**Exercise description**
Read the records below and report each line in which "enumerate" occurs.

**Stored data entries**
────────────────────

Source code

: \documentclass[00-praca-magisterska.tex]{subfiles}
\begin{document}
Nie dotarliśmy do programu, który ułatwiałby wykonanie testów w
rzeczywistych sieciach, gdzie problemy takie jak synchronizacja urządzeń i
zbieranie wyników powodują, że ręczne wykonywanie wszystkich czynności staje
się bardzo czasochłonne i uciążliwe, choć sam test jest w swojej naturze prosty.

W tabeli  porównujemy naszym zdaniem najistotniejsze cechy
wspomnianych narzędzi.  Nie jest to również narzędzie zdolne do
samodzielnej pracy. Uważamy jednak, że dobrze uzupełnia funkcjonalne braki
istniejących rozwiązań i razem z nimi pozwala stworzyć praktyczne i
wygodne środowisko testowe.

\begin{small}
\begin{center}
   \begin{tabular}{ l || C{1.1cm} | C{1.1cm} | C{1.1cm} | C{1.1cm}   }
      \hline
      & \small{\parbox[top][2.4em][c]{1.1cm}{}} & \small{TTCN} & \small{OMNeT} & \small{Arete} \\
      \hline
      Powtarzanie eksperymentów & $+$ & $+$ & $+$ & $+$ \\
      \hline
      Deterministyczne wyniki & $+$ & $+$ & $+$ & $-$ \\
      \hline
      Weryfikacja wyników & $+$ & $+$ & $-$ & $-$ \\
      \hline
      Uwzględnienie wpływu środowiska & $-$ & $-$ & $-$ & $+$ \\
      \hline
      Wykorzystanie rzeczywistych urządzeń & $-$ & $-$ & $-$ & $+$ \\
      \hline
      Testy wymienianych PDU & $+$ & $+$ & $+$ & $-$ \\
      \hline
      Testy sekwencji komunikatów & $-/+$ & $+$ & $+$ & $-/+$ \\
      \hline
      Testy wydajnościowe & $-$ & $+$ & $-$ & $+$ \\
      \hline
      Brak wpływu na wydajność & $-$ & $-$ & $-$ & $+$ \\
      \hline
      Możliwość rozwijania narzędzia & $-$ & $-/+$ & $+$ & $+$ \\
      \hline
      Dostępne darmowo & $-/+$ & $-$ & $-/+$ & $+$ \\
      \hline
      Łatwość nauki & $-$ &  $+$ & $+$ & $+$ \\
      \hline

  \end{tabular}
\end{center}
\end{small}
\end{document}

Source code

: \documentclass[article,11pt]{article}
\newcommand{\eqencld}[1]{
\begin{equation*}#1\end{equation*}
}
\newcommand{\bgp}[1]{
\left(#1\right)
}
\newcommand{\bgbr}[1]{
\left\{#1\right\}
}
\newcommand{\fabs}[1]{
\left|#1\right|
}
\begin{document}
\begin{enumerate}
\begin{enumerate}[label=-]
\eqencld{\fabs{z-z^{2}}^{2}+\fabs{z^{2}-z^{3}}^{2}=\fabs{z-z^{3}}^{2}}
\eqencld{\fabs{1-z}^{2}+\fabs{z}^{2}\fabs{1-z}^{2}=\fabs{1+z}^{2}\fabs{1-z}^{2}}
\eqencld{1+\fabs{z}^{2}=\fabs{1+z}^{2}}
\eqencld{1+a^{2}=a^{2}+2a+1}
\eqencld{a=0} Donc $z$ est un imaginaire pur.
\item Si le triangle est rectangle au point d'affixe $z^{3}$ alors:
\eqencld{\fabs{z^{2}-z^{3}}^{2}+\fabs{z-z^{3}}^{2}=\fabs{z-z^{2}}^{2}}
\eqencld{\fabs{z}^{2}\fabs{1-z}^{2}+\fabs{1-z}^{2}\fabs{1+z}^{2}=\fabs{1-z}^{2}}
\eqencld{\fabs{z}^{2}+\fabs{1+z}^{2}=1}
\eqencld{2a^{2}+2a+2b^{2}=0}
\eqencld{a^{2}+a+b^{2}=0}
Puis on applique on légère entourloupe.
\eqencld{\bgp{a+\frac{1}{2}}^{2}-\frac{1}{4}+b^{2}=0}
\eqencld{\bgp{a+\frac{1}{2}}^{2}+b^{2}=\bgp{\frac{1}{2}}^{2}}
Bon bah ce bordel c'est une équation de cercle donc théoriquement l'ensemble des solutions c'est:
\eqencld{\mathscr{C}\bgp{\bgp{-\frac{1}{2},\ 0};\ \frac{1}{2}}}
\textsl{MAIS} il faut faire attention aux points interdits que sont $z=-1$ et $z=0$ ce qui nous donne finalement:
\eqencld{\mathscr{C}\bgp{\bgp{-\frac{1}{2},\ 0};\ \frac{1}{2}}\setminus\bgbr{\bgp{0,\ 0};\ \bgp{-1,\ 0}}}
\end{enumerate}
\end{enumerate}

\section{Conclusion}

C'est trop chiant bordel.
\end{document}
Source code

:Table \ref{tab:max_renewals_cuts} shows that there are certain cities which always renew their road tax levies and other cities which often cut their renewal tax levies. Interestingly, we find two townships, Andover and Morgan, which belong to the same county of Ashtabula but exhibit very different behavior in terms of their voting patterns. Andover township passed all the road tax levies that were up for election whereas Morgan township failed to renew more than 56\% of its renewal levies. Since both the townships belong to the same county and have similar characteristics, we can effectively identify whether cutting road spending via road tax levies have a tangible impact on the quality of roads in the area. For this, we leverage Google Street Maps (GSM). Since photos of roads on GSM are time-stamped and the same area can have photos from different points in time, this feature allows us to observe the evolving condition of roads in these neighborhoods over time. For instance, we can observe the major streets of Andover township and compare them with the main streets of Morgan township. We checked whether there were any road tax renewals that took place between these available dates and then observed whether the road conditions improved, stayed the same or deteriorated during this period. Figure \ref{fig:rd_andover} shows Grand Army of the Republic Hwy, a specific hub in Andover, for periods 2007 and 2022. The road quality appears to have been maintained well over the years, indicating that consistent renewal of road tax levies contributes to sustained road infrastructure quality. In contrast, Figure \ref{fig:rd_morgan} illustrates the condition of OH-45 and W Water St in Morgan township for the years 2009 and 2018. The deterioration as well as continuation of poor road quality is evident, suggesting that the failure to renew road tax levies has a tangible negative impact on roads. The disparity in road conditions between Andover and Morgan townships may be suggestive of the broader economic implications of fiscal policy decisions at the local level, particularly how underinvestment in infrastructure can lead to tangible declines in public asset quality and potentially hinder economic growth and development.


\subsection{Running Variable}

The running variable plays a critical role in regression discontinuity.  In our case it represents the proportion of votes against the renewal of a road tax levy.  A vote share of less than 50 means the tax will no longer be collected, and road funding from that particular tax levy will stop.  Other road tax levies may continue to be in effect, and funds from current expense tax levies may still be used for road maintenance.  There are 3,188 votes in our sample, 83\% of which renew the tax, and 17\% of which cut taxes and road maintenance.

────────────────────

**Written reply**
\begin{enumerate}
\begin{enumerate}[label=-]
\end{enumerate}
\end{enumerate}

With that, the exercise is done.